"""

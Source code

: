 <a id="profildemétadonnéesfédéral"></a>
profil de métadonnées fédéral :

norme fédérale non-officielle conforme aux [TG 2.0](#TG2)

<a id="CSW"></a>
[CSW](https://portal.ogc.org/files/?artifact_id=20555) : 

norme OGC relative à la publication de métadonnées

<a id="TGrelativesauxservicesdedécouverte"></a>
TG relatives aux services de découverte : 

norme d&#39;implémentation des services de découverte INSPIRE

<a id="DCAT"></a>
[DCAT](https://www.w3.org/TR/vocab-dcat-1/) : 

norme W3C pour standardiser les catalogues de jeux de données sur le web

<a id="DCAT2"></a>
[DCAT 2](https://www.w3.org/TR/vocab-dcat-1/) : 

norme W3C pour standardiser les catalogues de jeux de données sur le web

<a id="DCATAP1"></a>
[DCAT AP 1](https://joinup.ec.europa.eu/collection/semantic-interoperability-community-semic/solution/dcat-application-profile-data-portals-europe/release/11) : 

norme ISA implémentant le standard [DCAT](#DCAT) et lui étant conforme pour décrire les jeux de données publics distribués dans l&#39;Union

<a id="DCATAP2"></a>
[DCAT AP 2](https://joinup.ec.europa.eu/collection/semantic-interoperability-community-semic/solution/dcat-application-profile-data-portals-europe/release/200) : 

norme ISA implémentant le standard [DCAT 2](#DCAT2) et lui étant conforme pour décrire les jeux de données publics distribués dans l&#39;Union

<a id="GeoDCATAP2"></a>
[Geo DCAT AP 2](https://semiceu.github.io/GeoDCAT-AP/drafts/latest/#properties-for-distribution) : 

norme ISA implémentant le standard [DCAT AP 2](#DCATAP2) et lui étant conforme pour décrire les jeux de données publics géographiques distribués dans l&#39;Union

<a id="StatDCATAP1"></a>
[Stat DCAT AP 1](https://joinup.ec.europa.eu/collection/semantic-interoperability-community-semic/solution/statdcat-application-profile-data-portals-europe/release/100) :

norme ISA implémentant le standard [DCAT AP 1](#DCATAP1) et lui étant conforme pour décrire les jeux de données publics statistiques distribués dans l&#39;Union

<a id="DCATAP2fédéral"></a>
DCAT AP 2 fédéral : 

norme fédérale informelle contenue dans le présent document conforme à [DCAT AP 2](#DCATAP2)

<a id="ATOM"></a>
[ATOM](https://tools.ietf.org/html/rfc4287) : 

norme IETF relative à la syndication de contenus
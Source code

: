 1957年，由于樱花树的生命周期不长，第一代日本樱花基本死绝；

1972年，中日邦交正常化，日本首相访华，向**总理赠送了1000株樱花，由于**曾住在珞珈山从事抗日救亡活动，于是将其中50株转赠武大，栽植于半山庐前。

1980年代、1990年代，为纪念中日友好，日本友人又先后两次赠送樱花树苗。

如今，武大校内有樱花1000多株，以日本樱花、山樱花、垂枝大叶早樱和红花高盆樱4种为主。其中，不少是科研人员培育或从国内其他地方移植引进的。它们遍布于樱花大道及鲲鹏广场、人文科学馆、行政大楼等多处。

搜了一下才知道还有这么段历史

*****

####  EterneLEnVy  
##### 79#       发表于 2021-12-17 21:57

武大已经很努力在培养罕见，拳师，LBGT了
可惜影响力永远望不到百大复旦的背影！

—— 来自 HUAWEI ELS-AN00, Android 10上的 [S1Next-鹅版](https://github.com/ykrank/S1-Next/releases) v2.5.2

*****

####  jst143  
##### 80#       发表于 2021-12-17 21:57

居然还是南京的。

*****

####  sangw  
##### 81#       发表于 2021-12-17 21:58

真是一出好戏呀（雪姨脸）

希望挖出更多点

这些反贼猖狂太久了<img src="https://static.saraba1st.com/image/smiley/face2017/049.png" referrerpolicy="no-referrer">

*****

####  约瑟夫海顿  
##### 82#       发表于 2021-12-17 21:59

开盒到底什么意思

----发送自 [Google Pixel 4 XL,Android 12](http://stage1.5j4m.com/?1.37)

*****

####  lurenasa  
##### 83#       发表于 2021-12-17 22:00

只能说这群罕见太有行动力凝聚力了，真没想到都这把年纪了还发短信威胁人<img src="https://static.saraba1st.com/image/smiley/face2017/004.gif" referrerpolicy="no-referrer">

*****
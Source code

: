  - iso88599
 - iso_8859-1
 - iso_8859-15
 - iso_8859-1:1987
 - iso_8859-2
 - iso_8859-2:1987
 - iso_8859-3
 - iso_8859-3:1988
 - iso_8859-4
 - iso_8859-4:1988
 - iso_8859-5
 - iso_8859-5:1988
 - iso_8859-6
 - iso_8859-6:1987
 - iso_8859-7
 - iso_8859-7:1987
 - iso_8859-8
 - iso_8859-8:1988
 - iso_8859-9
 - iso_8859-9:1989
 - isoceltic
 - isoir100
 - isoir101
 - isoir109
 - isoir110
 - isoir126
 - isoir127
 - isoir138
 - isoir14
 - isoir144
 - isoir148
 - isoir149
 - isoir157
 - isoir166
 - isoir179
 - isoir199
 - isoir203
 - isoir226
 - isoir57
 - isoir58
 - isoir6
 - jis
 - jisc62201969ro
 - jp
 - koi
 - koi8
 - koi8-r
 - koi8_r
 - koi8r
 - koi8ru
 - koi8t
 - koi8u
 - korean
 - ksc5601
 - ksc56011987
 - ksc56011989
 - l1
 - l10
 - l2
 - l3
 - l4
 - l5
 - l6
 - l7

"""

▸ **EXERCISE DETAILS**:
Filter the listing above so that only lines holding the word "vocab" remain, and report those lines.

▸ **TASK RESULT**:
[DCAT](https://www.w3.org/TR/vocab-dcat-1/) : 
[DCAT 2](https://www.w3.org/TR/vocab-dcat-1/) : 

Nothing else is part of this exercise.